Rechtsgebiet: Zivilrecht

 

Spruch:

Die Revision wird zurückgewiesen.

Die klagende Partei ist schuldig, der beklagten Partei die mit 624 EUR (darin enthalten 104 EUR USt) bestimmten Kosten der Revisionsbeantwortung binnen 14 Tagen zu ersetzen.

 

Begründung:

[1] Gegenstand des Revisionsverfahrens ist das Mitverschulden des Klägers an seinem Sturz am 1. Februar 2021 im Bereich der Einkaufswagenremise der Filiale der Beklagten, bei dem er sich verletzte und aufgrund dessen er Schadenersatz begehrt.

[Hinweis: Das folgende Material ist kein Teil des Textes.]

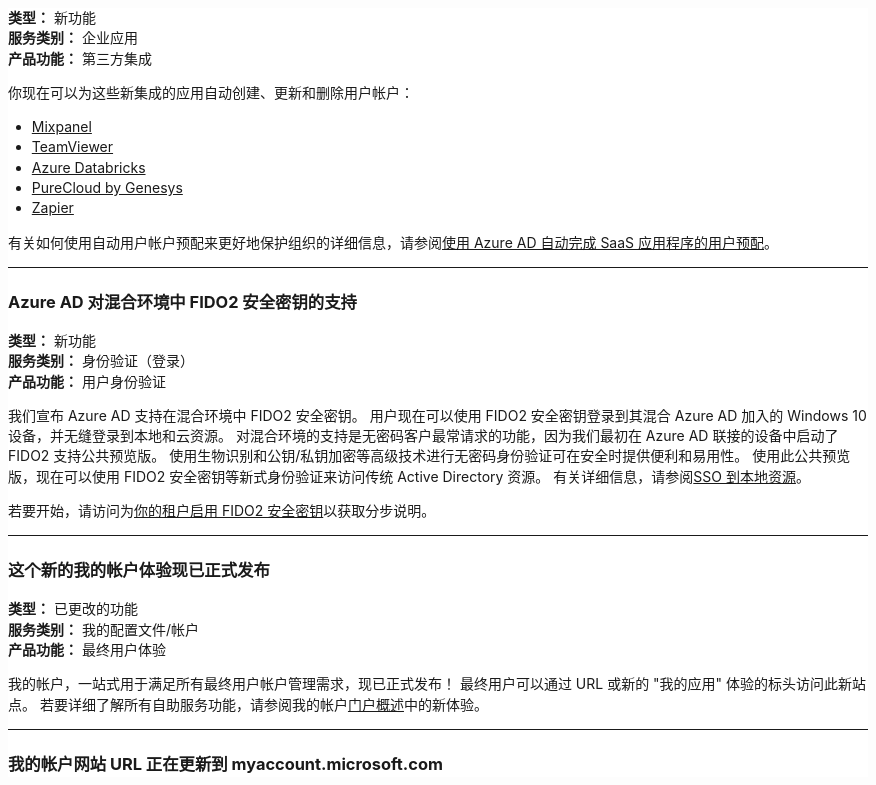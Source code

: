 **类型：** 新功能  
**服务类别：** 企业应用  
**产品功能：** 第三方集成
 
你现在可以为这些新集成的应用自动创建、更新和删除用户帐户：

- [Mixpanel](https://docs.microsoft.com/azure/active-directory/saas-apps/mixpanel-provisioning-tutorial)
- [TeamViewer](https://docs.microsoft.com/azure/active-directory/saas-apps/teamviewer-provisioning-tutorial)
- [Azure Databricks](https://docs.microsoft.com/azure/active-directory/saas-apps/azure-databricks-scim-connector-provisioning-tutorial)
- [PureCloud by Genesys](https://docs.microsoft.com/azure/active-directory/saas-apps/purecloud-by-genesys-provisioning-tutorial)
- [Zapier](https://docs.microsoft.com/azure/active-directory/saas-apps/zapier-provisioning-tutorial)

有关如何使用自动用户帐户预配来更好地保护组织的详细信息，请参阅[使用 Azure AD 自动完成 SaaS 应用程序的用户预配](https://docs.microsoft.com/azure/active-directory/manage-apps/user-provisioning)。

---
 
### <a name="azure-ad-support-for-fido2-security-keys-in-hybrid-environments"></a>Azure AD 对混合环境中 FIDO2 安全密钥的支持

**类型：** 新功能  
**服务类别：** 身份验证（登录）  
**产品功能：** 用户身份验证
 
我们宣布 Azure AD 支持在混合环境中 FIDO2 安全密钥。 用户现在可以使用 FIDO2 安全密钥登录到其混合 Azure AD 加入的 Windows 10 设备，并无缝登录到本地和云资源。 对混合环境的支持是无密码客户最常请求的功能，因为我们最初在 Azure AD 联接的设备中启动了 FIDO2 支持公共预览版。 使用生物识别和公钥/私钥加密等高级技术进行无密码身份验证可在安全时提供便利和易用性。 使用此公共预览版，现在可以使用 FIDO2 安全密钥等新式身份验证来访问传统 Active Directory 资源。 有关详细信息，请参阅[SSO 到本地资源](https://docs.microsoft.com/azure/active-directory/authentication/howto-authentication-passwordless-security-key-on-premises)。 

若要开始，请访问为[你的租户启用 FIDO2 安全密钥](https://docs.microsoft.com/azure/active-directory/authentication/howto-authentication-passwordless-security-key)以获取分步说明。 

---
 
### <a name="the-new-my-account-experience-is-now-generally-available"></a>这个新的我的帐户体验现已正式发布

**类型：** 已更改的功能  
**服务类别：** 我的配置文件/帐户  
**产品功能：** 最终用户体验
 
我的帐户，一站式用于满足所有最终用户帐户管理需求，现已正式发布！ 最终用户可以通过 URL 或新的 "我的应用" 体验的标头访问此新站点。 若要详细了解所有自助服务功能，请参阅我的帐户[门户概述](https://docs.microsoft.com/azure/active-directory/user-help/my-account-portal-overview)中的新体验。

---
 
### <a name="my-account-site-url-updating-to-myaccountmicrosoftcom"></a>我的帐户网站 URL 正在更新到 myaccount.microsoft.com
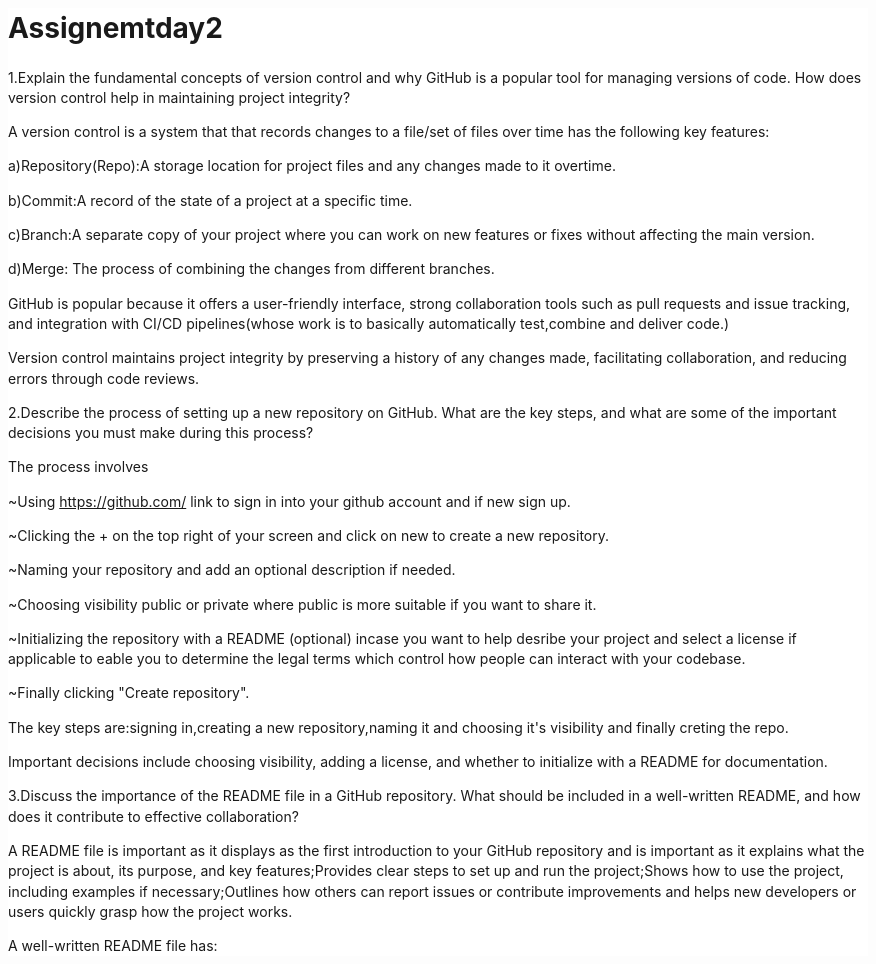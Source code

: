 # Assignemtday2

1.Explain the fundamental concepts of version control and why GitHub is a popular tool for managing versions of code. How does version control help in maintaining project integrity?

A version control is a system that  that records changes to a file/set of files over time has the following key features:

a)Repository(Repo):A storage location for project files and any changes made to it overtime.

b)Commit:A record of the state of a project at a specific time.

c)Branch:A separate copy of your project where you can work on new features or fixes without affecting the main version.

d)Merge: The process of combining the changes from different branches.

GitHub is popular because it offers a user-friendly interface, strong collaboration tools  such as pull requests and issue tracking, and integration with CI/CD pipelines(whose work is to basically automatically test,combine and deliver code.)

Version control maintains project integrity by preserving a history of  any changes made, facilitating collaboration, and reducing errors through code reviews.

2.Describe the process of setting up a new repository on GitHub. What are the key steps, and what are some of the important decisions you must make during this process?

The process involves

~Using https://github.com/ link to sign in into your github account and if new sign up.

~Clicking the + on the top right of your screen and click on new to create a new repository.

~Naming your repository and add an optional description if needed.

~Choosing visibility public or private where public is more suitable if you want to share it.

~Initializing the repository with a README (optional) incase you want to help desribe your project and select a license if applicable to eable you to determine the legal terms which control how people can interact with your codebase.

~Finally clicking "Create repository".

The key steps are:signing in,creating a new repository,naming it and choosing it's visibility and finally creting the repo.

Important decisions include choosing visibility, adding a license, and whether to initialize with a README for documentation.

3.Discuss the importance of the README file in a GitHub repository. What should be included in a well-written README, and how does it contribute to effective collaboration?

A README file is important as it displays as the first introduction to your GitHub repository and is important as it explains what the project is about, its purpose, and key features;Provides clear steps to set up and run the project;Shows how to use the project, including examples if necessary;Outlines how others can report issues or contribute improvements and helps new developers or users quickly grasp how the project works.

A well-written README file has:
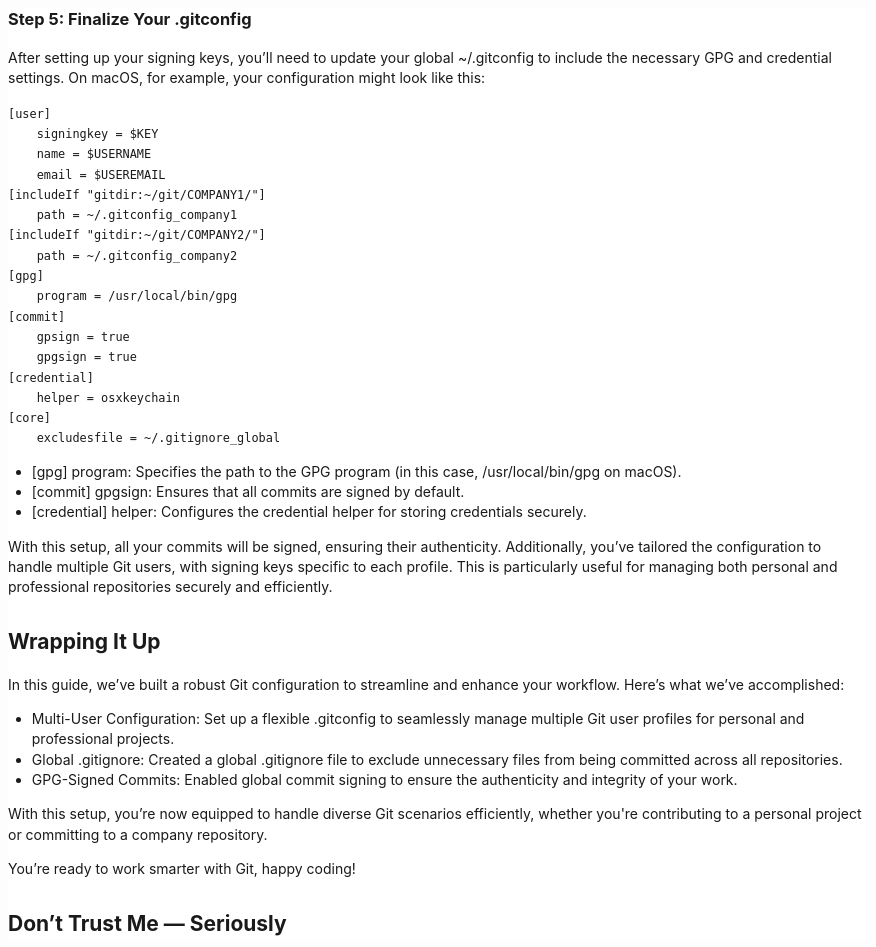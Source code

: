 
### Step 5: Finalize Your .gitconfig
After setting up your signing keys, you’ll need to update your global ~/.gitconfig to include the necessary GPG and 
credential settings. On macOS, for example, your configuration might look like this:

```plaintext
[user]
    signingkey = $KEY
    name = $USERNAME
    email = $USEREMAIL
[includeIf "gitdir:~/git/COMPANY1/"]
    path = ~/.gitconfig_company1
[includeIf "gitdir:~/git/COMPANY2/"]
    path = ~/.gitconfig_company2
[gpg]
    program = /usr/local/bin/gpg
[commit]
    gpsign = true
    gpgsign = true
[credential]
    helper = osxkeychain
[core]
    excludesfile = ~/.gitignore_global
```

- [gpg] program: Specifies the path to the GPG program (in this case, /usr/local/bin/gpg on macOS).
- [commit] gpgsign: Ensures that all commits are signed by default.
- [credential] helper: Configures the credential helper for storing credentials securely.

With this setup, all your commits will be signed, ensuring their authenticity. Additionally, you’ve tailored the 
configuration to handle multiple Git users, with signing keys specific to each profile. This is particularly useful for 
managing both personal and professional repositories securely and efficiently.

## Wrapping It Up

In this guide, we’ve built a robust Git configuration to streamline and enhance your workflow. Here’s what we’ve accomplished:

- Multi-User Configuration: Set up a flexible .gitconfig to seamlessly manage multiple Git user profiles for personal and professional projects.
- Global .gitignore: Created a global .gitignore file to exclude unnecessary files from being committed across all repositories.
- GPG-Signed Commits: Enabled global commit signing to ensure the authenticity and integrity of your work.

With this setup, you’re now equipped to handle diverse Git scenarios efficiently, whether you're contributing to a personal project or committing to a company repository.

You’re ready to work smarter with Git, happy coding!

## Don’t Trust Me — Seriously
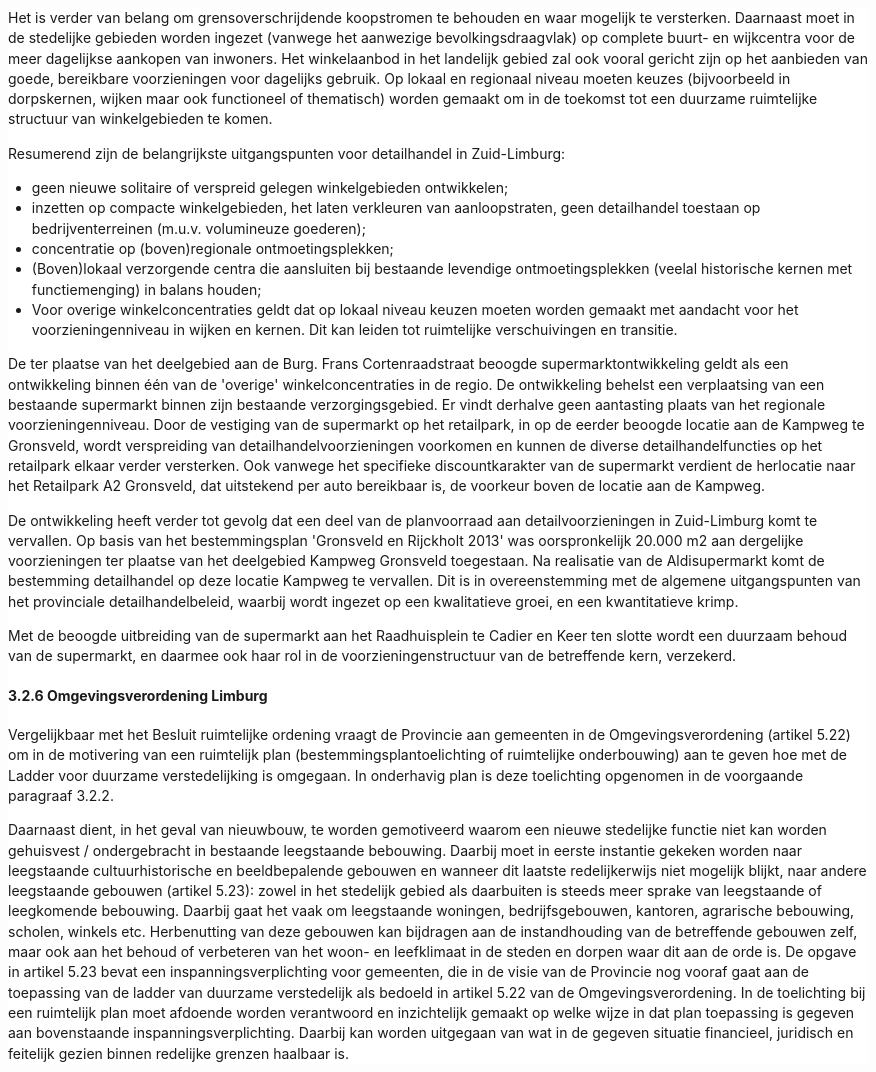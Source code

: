 Het is verder van belang om grensoverschrijdende koopstromen te behouden en waar mogelijk te versterken. Daarnaast moet in de stedelijke gebieden worden ingezet (vanwege het aanwezige bevolkingsdraagvlak) op complete buurt- en wijkcentra voor de meer dagelijkse aankopen van inwoners. Het winkelaanbod in het landelijk gebied zal ook vooral gericht zijn op het aanbieden van goede, bereikbare voorzieningen voor dagelijks gebruik. Op lokaal en regionaal niveau moeten keuzes (bijvoorbeeld in dorpskernen, wijken maar ook functioneel of thematisch) worden gemaakt om in de toekomst tot een duurzame ruimtelijke structuur van winkelgebieden te komen.

Resumerend zijn de belangrijkste uitgangspunten voor detailhandel in Zuid-Limburg:

- geen nieuwe solitaire of verspreid gelegen winkelgebieden ontwikkelen;
- inzetten op compacte winkelgebieden, het laten verkleuren van aanloopstraten, geen detailhandel toestaan op bedrijventerreinen (m.u.v. volumineuze goederen);
- concentratie op (boven)regionale ontmoetingsplekken;
- (Boven)lokaal verzorgende centra die aansluiten bij bestaande levendige ontmoetingsplekken (veelal historische kernen met functiemenging) in balans houden;
- Voor overige winkelconcentraties geldt dat op lokaal niveau keuzen moeten worden gemaakt met aandacht voor het voorzieningenniveau in wijken en kernen. Dit kan leiden tot ruimtelijke verschuivingen en transitie.

De ter plaatse van het deelgebied aan de Burg. Frans Cortenraadstraat beoogde supermarktontwikkeling geldt als een ontwikkeling binnen één van de 'overige' winkelconcentraties in de regio. De ontwikkeling behelst een verplaatsing van een bestaande supermarkt binnen zijn bestaande verzorgingsgebied. Er vindt derhalve geen aantasting plaats van het regionale voorzieningenniveau. Door de vestiging van de supermarkt op het retailpark, in op de eerder beoogde locatie aan de Kampweg te Gronsveld, wordt verspreiding van detailhandelvoorzieningen voorkomen en kunnen de diverse detailhandelfuncties op het retailpark elkaar verder versterken. Ook vanwege het specifieke discountkarakter van de supermarkt verdient de herlocatie naar het Retailpark A2 Gronsveld, dat uitstekend per auto bereikbaar is, de voorkeur boven de locatie aan de Kampweg.

De ontwikkeling heeft verder tot gevolg dat een deel van de planvoorraad aan detailvoorzieningen in Zuid-Limburg komt te vervallen. Op basis van het bestemmingsplan 'Gronsveld en Rijckholt 2013' was oorspronkelijk 20.000 m2 aan dergelijke voorzieningen ter plaatse van het deelgebied Kampweg Gronsveld toegestaan. Na realisatie van de Aldisupermarkt komt de bestemming detailhandel op deze locatie Kampweg te vervallen. Dit is in overeenstemming met de algemene uitgangspunten van het provinciale detailhandelbeleid, waarbij wordt ingezet op een kwalitatieve groei, en een kwantitatieve krimp.

Met de beoogde uitbreiding van de supermarkt aan het Raadhuisplein te Cadier en Keer ten slotte wordt een duurzaam behoud van de supermarkt, en daarmee ook haar rol in de voorzieningenstructuur van de betreffende kern, verzekerd.

#### **3.2.6 Omgevingsverordening Limburg**

Vergelijkbaar met het Besluit ruimtelijke ordening vraagt de Provincie aan gemeenten in de Omgevingsverordening (artikel 5.22) om in de motivering van een ruimtelijk plan (bestemmingsplantoelichting of ruimtelijke onderbouwing) aan te geven hoe met de Ladder voor duurzame verstedelijking is omgegaan. In onderhavig plan is deze toelichting opgenomen in de voorgaande paragraaf 3.2.2.

Daarnaast dient, in het geval van nieuwbouw, te worden gemotiveerd waarom een nieuwe stedelijke functie niet kan worden gehuisvest / ondergebracht in bestaande leegstaande bebouwing. Daarbij moet in eerste instantie gekeken worden naar leegstaande cultuurhistorische en beeldbepalende gebouwen en wanneer dit laatste redelijkerwijs niet mogelijk blijkt, naar andere leegstaande gebouwen (artikel 5.23): zowel in het stedelijk gebied als daarbuiten is steeds meer sprake van leegstaande of leegkomende bebouwing. Daarbij gaat het vaak om leegstaande woningen, bedrijfsgebouwen, kantoren, agrarische bebouwing, scholen, winkels etc. Herbenutting van deze gebouwen kan bijdragen aan de instandhouding van de betreffende gebouwen zelf, maar ook aan het behoud of verbeteren van het woon- en leefklimaat in de steden en dorpen waar dit aan de orde is. De opgave in artikel 5.23 bevat een inspanningsverplichting voor gemeenten, die in de visie van de Provincie nog vooraf gaat aan de toepassing van de ladder van duurzame verstedelijk als bedoeld in artikel 5.22 van de Omgevingsverordening. In de toelichting bij een ruimtelijk plan moet afdoende worden verantwoord en inzichtelijk gemaakt op welke wijze in dat plan toepassing is gegeven aan bovenstaande inspanningsverplichting. Daarbij kan worden uitgegaan van wat in de gegeven situatie financieel, juridisch en feitelijk gezien binnen redelijke grenzen haalbaar is.
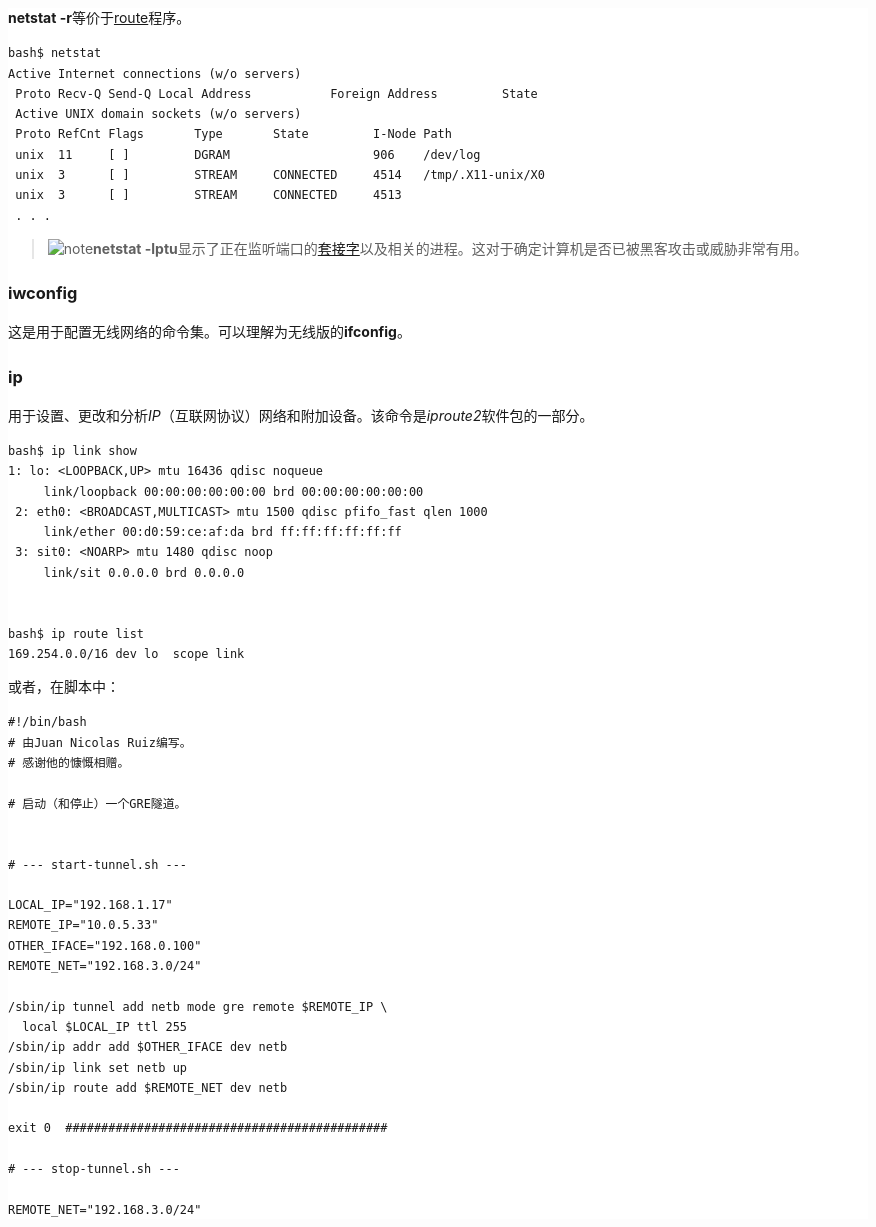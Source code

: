 **netstat -r**等价于[route](https://tldp.org/LDP/abs/html/system.html#ROUTEREF)程序。

```shell
bash$ netstat
Active Internet connections (w/o servers)
 Proto Recv-Q Send-Q Local Address           Foreign Address         State      
 Active UNIX domain sockets (w/o servers)
 Proto RefCnt Flags       Type       State         I-Node Path
 unix  11     [ ]         DGRAM                    906    /dev/log
 unix  3      [ ]         STREAM     CONNECTED     4514   /tmp/.X11-unix/X0
 unix  3      [ ]         STREAM     CONNECTED     4513
 . . .
```

> ![note](https://tldp.org/LDP/abs/images/note.gif)**netstat -lptu**显示了正在监听端口的[套接字](https://tldp.org/LDP/abs/html/devref1.html#SOCKETREF)以及相关的进程。这对于确定计算机是否已被黑客攻击或威胁非常有用。

### iwconfig

这是用于配置无线网络的命令集。可以理解为无线版的**ifconfig**。

### ip

用于设置、更改和分析*IP*（互联网协议）网络和附加设备。该命令是*iproute2*软件包的一部分。

```shell
bash$ ip link show
1: lo: <LOOPBACK,UP> mtu 16436 qdisc noqueue 
     link/loopback 00:00:00:00:00:00 brd 00:00:00:00:00:00
 2: eth0: <BROADCAST,MULTICAST> mtu 1500 qdisc pfifo_fast qlen 1000
     link/ether 00:d0:59:ce:af:da brd ff:ff:ff:ff:ff:ff
 3: sit0: <NOARP> mtu 1480 qdisc noop 
     link/sit 0.0.0.0 brd 0.0.0.0


bash$ ip route list
169.254.0.0/16 dev lo  scope link
```

或者，在脚本中：

```shell
#!/bin/bash
# 由Juan Nicolas Ruiz编写。
# 感谢他的慷慨相赠。

# 启动（和停止）一个GRE隧道。


# --- start-tunnel.sh ---

LOCAL_IP="192.168.1.17"
REMOTE_IP="10.0.5.33"
OTHER_IFACE="192.168.0.100"
REMOTE_NET="192.168.3.0/24"

/sbin/ip tunnel add netb mode gre remote $REMOTE_IP \
  local $LOCAL_IP ttl 255
/sbin/ip addr add $OTHER_IFACE dev netb
/sbin/ip link set netb up
/sbin/ip route add $REMOTE_NET dev netb

exit 0  #############################################

# --- stop-tunnel.sh ---

REMOTE_NET="192.168.3.0/24"
```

[2] Der Abstellplatz für die Einkaufswagen außerhalb der Filiale der Beklagten wird durch eine u‑förmige Edelstahlkonstruktion vorgegeben. Die Konstruktion ist derart ausgeführt, dass ein auf runden, in Abständen von ca 1,5 m angebrachten Metallstützen durchgehend befestigtes Rohr den oberen Abschluss bildet, womit eine Gesamthöhe von ca 20 cm erreicht wird. In Blickrichtung zur Einkaufswagenremise rechts seitlich dieser Konstruktion verbleibt eine freie Fläche, die rechts zur Gebäudemauer hin zumindest 1,3 m misst.

[3] Der Kläger schob seinen Wagen ganz rechts in der „Remise“ in den davor etwa auf Höhe des Endes der eingangsnahen Begrenzungskonstruktion stehenden Wagen und danach alle in dieser Reihe befindlichen Wägen zusammen, sodass der von ihm benützte Wagen als letzter in dieser entlang der rechten Metallbegrenzung stehenden Reihe etwa auf Höhe des Beginns des eingangsnahen letzten Drittels der Einfassung stand. Während dieser Manipulationen hatte er keine Sicht auf die Metalleinfassung am Boden. Er wollte noch zu einem nächst der Filiale der Beklagten liegenden Geschäft gehen und bewegte sich nach dem Loslassen des Griffs des Einkaufswagens nach rechts in Richtung der einen Zu‑ bzw Abgang bildenden Freifläche neben der Einfassung. Dabei blieb er mit den Füßen am Rohr hängen, was ihn stürzen ließ. Er hatte keine Möglichkeit, den Sturz durch reaktives Abstützen oder ähnliche Abwehrhandlungen noch zu verhindern.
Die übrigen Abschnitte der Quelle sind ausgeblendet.